• Task statement
Find the lines in the records below that contain "changes", and report each of them.

• Data
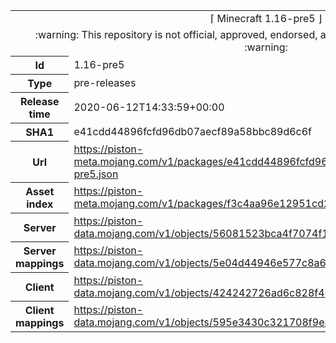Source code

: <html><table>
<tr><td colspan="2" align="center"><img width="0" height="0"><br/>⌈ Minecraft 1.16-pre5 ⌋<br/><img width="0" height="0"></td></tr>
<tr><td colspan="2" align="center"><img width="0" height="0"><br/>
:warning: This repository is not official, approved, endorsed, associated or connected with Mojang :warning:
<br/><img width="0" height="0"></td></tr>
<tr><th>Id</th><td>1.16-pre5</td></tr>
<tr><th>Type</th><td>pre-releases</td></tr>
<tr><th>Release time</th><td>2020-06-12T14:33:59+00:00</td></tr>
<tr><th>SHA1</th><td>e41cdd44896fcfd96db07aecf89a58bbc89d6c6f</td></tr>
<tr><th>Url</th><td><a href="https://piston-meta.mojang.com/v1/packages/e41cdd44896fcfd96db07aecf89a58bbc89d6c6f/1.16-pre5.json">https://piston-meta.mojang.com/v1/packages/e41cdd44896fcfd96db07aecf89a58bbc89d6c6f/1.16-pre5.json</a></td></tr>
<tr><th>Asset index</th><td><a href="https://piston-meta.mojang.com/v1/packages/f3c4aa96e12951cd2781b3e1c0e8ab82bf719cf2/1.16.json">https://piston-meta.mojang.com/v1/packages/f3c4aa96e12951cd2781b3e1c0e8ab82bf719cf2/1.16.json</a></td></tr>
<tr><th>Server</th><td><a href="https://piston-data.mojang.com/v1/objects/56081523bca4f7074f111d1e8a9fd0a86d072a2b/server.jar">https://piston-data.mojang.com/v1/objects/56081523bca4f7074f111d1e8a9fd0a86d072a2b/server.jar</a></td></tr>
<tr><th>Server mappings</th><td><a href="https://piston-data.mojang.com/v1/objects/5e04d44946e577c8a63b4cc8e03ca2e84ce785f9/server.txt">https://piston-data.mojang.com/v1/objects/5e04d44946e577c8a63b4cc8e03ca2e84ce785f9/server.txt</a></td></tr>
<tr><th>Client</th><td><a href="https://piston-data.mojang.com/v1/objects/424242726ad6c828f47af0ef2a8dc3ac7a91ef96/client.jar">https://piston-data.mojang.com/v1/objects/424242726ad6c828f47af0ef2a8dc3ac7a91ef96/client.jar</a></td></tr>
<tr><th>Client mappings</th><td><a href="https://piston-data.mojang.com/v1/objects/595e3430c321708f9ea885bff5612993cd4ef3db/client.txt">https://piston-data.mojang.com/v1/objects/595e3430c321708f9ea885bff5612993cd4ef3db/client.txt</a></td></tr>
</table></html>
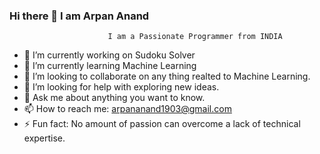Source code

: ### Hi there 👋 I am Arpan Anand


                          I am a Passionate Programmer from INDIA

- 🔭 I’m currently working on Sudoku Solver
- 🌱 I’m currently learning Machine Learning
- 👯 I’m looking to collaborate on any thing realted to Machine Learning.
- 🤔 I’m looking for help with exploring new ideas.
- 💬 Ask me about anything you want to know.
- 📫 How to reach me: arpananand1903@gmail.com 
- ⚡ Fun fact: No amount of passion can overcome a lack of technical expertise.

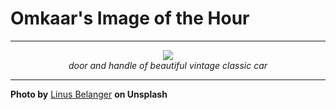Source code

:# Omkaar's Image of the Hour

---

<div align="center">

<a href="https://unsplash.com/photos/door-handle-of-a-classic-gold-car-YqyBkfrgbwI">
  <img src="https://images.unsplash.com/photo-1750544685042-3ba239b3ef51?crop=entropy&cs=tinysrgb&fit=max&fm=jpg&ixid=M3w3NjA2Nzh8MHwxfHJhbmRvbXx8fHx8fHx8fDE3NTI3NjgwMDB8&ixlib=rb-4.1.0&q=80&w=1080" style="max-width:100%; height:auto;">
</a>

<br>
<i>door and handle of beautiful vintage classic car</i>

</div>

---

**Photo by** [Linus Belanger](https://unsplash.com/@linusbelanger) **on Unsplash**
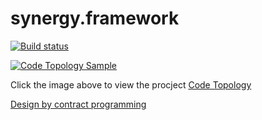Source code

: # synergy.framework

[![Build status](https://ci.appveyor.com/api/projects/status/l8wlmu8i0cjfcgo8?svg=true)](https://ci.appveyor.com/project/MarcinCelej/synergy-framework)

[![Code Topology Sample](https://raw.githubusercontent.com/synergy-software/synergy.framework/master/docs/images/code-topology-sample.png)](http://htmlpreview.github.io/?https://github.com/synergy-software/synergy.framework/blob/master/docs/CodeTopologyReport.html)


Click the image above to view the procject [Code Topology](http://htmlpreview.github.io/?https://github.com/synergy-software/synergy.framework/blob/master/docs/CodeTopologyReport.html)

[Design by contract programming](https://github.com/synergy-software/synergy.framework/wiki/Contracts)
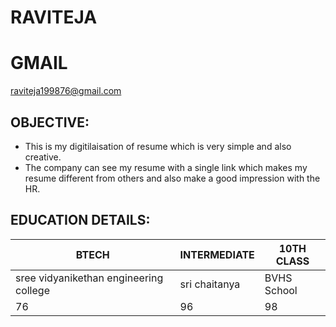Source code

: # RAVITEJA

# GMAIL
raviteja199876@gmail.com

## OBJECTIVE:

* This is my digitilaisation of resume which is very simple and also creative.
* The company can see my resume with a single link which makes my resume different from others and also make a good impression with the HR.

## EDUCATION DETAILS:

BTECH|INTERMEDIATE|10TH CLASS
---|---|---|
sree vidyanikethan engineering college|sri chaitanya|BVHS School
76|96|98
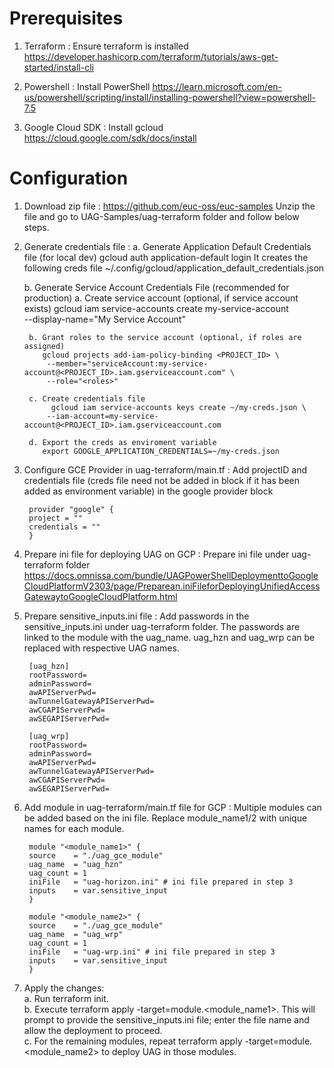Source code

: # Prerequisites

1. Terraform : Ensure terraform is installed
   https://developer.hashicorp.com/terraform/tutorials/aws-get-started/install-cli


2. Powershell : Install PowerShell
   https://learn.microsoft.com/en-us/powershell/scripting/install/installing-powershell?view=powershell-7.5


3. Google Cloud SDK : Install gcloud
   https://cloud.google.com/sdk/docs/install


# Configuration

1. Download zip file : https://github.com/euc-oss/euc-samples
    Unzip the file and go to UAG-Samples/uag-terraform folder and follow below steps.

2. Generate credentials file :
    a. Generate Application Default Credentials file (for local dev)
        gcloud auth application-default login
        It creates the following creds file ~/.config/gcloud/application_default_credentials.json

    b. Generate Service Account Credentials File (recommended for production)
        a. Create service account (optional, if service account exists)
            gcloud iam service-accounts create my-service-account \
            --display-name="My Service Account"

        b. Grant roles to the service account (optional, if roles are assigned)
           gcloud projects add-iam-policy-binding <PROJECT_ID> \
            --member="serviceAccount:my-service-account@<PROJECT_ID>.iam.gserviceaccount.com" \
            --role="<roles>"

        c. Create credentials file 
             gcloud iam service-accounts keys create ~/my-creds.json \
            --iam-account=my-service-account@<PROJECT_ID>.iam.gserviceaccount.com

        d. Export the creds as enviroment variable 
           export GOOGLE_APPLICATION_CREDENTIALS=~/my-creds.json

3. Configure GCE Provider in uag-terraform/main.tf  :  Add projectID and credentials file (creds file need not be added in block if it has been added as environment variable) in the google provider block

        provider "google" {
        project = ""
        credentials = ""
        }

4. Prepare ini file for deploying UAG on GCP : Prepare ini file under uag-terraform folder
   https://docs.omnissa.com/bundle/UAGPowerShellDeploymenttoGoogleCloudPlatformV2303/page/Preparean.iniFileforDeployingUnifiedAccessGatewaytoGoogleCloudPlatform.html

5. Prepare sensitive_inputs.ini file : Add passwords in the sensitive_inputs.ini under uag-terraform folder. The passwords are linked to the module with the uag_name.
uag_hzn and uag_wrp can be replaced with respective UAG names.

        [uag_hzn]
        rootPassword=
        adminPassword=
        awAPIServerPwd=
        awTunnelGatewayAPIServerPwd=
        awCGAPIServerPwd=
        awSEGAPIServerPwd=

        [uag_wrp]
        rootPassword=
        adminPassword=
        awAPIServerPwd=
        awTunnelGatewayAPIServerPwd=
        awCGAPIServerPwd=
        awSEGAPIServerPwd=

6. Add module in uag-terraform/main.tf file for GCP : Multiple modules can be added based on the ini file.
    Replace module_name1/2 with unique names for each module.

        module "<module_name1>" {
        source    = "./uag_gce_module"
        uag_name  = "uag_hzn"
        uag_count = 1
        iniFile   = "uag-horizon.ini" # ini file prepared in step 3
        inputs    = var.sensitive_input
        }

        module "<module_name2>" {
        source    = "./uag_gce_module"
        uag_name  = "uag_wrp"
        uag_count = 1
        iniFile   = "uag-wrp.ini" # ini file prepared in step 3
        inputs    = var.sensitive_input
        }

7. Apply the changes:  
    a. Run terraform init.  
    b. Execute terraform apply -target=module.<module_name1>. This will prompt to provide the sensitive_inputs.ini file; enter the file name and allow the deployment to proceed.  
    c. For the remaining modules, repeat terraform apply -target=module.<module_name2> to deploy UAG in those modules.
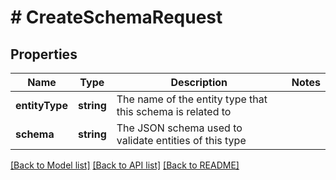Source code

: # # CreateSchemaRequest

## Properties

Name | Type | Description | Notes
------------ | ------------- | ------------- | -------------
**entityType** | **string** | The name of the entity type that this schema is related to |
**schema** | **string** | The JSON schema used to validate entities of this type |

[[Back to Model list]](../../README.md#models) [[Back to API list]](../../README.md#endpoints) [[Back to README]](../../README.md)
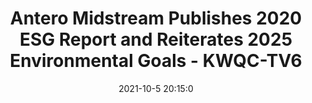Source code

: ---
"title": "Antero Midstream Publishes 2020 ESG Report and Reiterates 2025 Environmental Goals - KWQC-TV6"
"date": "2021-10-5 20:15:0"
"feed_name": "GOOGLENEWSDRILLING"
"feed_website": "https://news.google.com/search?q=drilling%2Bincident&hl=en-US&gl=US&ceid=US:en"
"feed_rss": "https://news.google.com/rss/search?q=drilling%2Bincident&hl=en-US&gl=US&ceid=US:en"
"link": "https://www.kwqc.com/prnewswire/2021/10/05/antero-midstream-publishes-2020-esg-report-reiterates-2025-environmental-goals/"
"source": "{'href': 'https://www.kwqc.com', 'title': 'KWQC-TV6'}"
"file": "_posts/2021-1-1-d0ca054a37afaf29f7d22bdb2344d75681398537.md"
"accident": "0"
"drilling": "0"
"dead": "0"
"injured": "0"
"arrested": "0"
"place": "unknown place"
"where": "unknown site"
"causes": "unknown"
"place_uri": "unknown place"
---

---

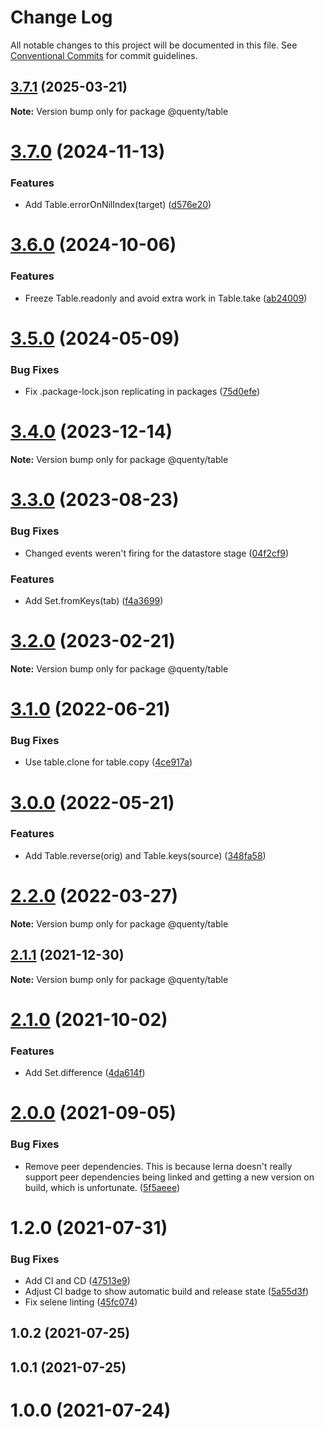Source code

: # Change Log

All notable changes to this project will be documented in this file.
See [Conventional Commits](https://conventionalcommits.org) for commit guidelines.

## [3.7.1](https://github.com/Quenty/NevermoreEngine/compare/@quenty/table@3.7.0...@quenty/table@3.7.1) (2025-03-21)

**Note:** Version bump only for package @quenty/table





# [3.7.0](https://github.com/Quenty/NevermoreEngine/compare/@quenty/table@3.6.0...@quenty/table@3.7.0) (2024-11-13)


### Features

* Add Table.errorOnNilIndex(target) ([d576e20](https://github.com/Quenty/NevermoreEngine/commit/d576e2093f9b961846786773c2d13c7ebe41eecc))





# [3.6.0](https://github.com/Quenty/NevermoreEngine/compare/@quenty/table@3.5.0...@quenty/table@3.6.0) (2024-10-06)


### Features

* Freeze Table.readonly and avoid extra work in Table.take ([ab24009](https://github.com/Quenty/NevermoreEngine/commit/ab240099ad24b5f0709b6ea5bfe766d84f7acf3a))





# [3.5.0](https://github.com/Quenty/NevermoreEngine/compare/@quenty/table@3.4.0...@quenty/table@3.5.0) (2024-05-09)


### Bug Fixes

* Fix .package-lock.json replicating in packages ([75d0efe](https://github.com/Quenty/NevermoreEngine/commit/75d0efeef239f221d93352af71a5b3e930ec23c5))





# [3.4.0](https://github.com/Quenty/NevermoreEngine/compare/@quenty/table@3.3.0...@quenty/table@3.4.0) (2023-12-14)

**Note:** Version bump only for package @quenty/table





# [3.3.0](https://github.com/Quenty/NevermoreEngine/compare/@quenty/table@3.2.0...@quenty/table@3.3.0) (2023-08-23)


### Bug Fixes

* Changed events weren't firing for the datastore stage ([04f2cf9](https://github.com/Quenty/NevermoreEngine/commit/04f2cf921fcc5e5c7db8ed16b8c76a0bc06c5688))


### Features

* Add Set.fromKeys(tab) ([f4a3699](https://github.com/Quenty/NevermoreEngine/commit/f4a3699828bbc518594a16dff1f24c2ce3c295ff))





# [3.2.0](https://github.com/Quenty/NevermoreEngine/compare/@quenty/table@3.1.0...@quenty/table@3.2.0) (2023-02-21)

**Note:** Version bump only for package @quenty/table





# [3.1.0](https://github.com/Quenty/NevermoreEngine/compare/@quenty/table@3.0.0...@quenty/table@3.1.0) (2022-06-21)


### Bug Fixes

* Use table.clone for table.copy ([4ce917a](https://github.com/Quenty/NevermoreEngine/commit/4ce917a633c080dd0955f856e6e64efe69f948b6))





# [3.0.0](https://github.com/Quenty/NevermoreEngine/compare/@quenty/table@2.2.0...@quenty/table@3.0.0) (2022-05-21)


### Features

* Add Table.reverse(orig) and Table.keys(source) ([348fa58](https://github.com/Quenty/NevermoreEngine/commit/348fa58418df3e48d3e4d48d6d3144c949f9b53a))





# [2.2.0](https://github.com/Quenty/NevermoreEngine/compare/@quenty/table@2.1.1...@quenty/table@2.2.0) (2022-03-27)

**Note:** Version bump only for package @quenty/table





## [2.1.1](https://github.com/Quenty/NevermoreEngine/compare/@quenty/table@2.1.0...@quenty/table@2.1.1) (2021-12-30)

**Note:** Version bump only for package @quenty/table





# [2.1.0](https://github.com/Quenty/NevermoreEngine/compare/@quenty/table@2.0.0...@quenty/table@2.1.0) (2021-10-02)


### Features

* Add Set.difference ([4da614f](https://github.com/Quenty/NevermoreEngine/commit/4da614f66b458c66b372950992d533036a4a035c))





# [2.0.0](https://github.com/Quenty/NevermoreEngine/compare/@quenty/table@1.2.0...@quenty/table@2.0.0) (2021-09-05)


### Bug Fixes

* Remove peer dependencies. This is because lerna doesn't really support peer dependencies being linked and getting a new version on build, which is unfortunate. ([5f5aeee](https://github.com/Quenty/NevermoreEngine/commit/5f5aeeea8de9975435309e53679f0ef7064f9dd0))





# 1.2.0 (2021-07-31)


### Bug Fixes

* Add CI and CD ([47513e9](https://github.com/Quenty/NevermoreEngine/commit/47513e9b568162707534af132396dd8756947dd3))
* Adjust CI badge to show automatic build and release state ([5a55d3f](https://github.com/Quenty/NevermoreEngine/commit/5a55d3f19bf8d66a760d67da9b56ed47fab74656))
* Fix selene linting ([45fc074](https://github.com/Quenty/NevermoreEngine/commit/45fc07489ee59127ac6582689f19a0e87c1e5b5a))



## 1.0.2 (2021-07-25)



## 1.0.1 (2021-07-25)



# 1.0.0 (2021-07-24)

• Result for this task
7. Apply the changes:  
All notable changes to this project will be documented in this file.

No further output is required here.